Take a drive down either of the 41's in North Fort Myers and you'd have a hard time believing that Lee County is in the middle of a strong recovery from "The Great Recession." Shopping plazas and storefronts that were once occupied by popular name brands are sitting empty. Every few months a new restaurant will open, only to close a few months later.

Why is this historic community, originally homesteaded by John Powell, one of our first county commissioners, still struggling as the rest of Lee County comes back? County commissioners wanted to answer that question when they commissioned a market based assessment of North Fort Myers in 2016.

The results confirmed much of what our long time residents and businesses have believed for years. North Fort Myers, specifically the area between Pondella Road and the riverfront has become a pass-thru and not a destination. The challenges are many, according to the study. It calls out the high number of retail vacancies, limited east-west travel connections, the poor level of building maintenance and the fact that the riverfront area has no sense of place or identity.

The time to change is now. County Commissioners held a workshop last week with the consultant who performed the market study and discussed how his analysis can be turned into an actionable plan to help revitalize the area. The workshop was well attended by a large number of interested North Fort Myers residents. My fellow Commissioners embraced the ideas presented and provided staff with a clear direction to proceed with redevelopment plans.

As an unincorporated community, North Fort Myers residents count on their Lee County commissioners as their local government. Even though community redevelopment is not a traditional role of the county, we can work to create the right environment for economic growth.

Local government is charged with providing infrastructure, like roads and utilities. It is also responsible for land-use regulations. So these are two easy places for us to start. Looking at a map, it becomes clear that the potential customers living in homes between the two 41's and further east have no easy path to the commercial corridor on N. Cleveland Ave. We can create better road connections, to form a grid network through the riverfront community that will ultimately connect customers with businesses.

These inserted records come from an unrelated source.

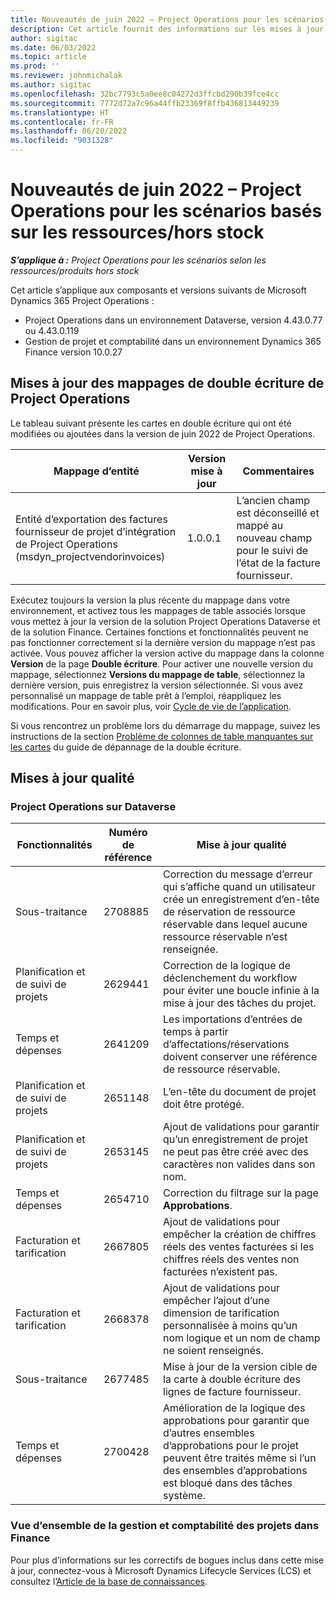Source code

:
 ```yaml
---
title: Nouveautés de juin 2022 – Project Operations pour les scénarios basés sur les ressources/hors stock
description: Cet article fournit des informations sur les mises à jour de qualité disponibles dans la version de juin 2022 de Microsoft Dynamics 365 Project Operations pour les scénarios basés sur les ressources/produits non stockés.
author: sigitac
ms.date: 06/03/2022
ms.topic: article
ms.prod: ''
ms.reviewer: johnmichalak
ms.author: sigitac
ms.openlocfilehash: 32bc7793c5a0ee8c04272d3ffcbd290b39fce4cc
ms.sourcegitcommit: 7772d72a7c96a44ffb23369f8ffb436813449239
ms.translationtype: HT
ms.contentlocale: fr-FR
ms.lasthandoff: 06/20/2022
ms.locfileid: "9031328"
---
```

# <a name="whats-new-june-2022---project-operations-for-resourcenon-stocked-based-scenarios"></a>Nouveautés de juin 2022 – Project Operations pour les scénarios basés sur les ressources/hors stock

_**S’applique à :** Project Operations pour les scénarios selon les ressources/produits hors stock_

Cet article s’applique aux composants et versions suivants de Microsoft Dynamics 365 Project Operations :

- Project Operations dans un environnement Dataverse, version 4.43.0.77 ou 4.43.0.119
- Gestion de projet et comptabilité dans un environnement Dynamics 365 Finance version 10.0.27

## <a name="project-operations-dual-write-maps-updates"></a>Mises à jour des mappages de double écriture de Project Operations

Le tableau suivant présente les cartes en double écriture qui ont été modifiées ou ajoutées dans la version de juin 2022 de Project Operations.

| Mappage d’entité | Version mise à jour | Commentaires |
| --- | --- | --- |
| Entité d’exportation des factures fournisseur de projet d’intégration de Project Operations (msdyn_projectvendorinvoices) | 1.0.0.1 | L’ancien champ est déconseillé et mappé au nouveau champ pour le suivi de l’état de la facture fournisseur. |

Exécutez toujours la version la plus récente du mappage dans votre environnement, et activez tous les mappages de table associés lorsque vous mettez à jour la version de la solution Project Operations Dataverse et de la solution Finance. Certaines fonctions et fonctionnalités peuvent ne pas fonctionner correctement si la dernière version du mappage n’est pas activée. Vous pouvez afficher la version active du mappage dans la colonne **Version** de la page **Double écriture**. Pour activer une nouvelle version du mappage, sélectionnez **Versions du mappage de table**, sélectionnez la dernière version, puis enregistrez la version sélectionnée. Si vous avez personnalisé un mappage de table prêt à l’emploi, réappliquez les modifications. Pour en savoir plus, voir [Cycle de vie de l’application](/dynamics365/fin-ops-core/dev-itpro/data-entities/dual-write/app-lifecycle-management).

Si vous rencontrez un problème lors du démarrage du mappage, suivez les instructions de la section [Problème de colonnes de table manquantes sur les cartes](/dynamics365/fin-ops-core/dev-itpro/data-entities/dual-write/dual-write-troubleshooting-finops-upgrades#missing-table-columns-issue-on-maps) du guide de dépannage de la double écriture.

## <a name="quality-updates"></a>Mises à jour qualité

### <a name="project-operations-on-dataverse"></a>Project Operations sur Dataverse

| Fonctionnalités | Numéro de référence | Mise à jour qualité |
| --- | --- | --- |
| Sous-traitance | 2708885 | Correction du message d’erreur qui s’affiche quand un utilisateur crée un enregistrement d’en-tête de réservation de ressource réservable dans lequel aucune ressource réservable n’est renseignée. |
| Planification et de suivi de projets | 2629441 | Correction de la logique de déclenchement du workflow pour éviter une boucle infinie à la mise à jour des tâches du projet. |
| Temps et dépenses | 2641209 | Les importations d’entrées de temps à partir d’affectations/réservations doivent conserver une référence de ressource réservable. |
| Planification et de suivi de projets | 2651148 | L’en-tête du document de projet doit être protégé.|
| Planification et de suivi de projets | 2653145 | Ajout de validations pour garantir qu’un enregistrement de projet ne peut pas être créé avec des caractères non valides dans son nom. |
| Temps et dépenses | 2654710 | Correction du filtrage sur la page **Approbations**. |
| Facturation et tarification | 2667805 | Ajout de validations pour empêcher la création de chiffres réels des ventes facturées si les chiffres réels des ventes non facturées n’existent pas. |
| Facturation et tarification | 2668378 | Ajout de validations pour empêcher l’ajout d’une dimension de tarification personnalisée à moins qu’un nom logique et un nom de champ ne soient renseignés. |
| Sous-traitance | 2677485 | Mise à jour de la version cible de la carte à double écriture des lignes de facture fournisseur. |
| Temps et dépenses | 2700428 | Amélioration de la logique des approbations pour garantir que d’autres ensembles d’approbations pour le projet peuvent être traités même si l’un des ensembles d’approbations est bloqué dans des tâches système. |

### <a name="project-management-and-accounting-in-finance"></a>Vue d’ensemble de la gestion et comptabilité des projets dans Finance

Pour plus d’informations sur les correctifs de bogues inclus dans cette mise à jour, connectez-vous à Microsoft Dynamics Lifecycle Services (LCS) et consultez l’[Article de la base de connaissances](https://fix.lcs.dynamics.com/Issue/Details?bugId=673271).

To create a sense of place, we can use the area's biggest asset, the riverfront. Creating public access and community amenities on the riverfront will be the catalyst for private investors to redevelop the surrounding areas.

Downtown Fort Myers has become a destination and connecting the north and south shores via the water gives North Fort Myers a chance to share in the success. This could be done by offering a free water shuttle so that folks living in the condos on either shore or hotel guests could easily visit the dining and entertainment that both communities offer, without having to use their car. The cost to operate this water shuttle would be a fraction of the cost of adding a bike path and sidewalk to the bridge. A bike path and sidewalk could cost more than $10 million and take a decade to design, permit and construct.

The potential is there to create a beautiful community that will provide opportunities for our future generations. As Lee County grows it will be important to direct our growth to areas that can be filled in, instead of sprawling out towards our borders. Making smart investments now to strengthen our existing communities and get people working closer to home will ensure that we can handle our future growth.

- Brian Hamman represents District 4 on the Lee County Board of County Commissioners.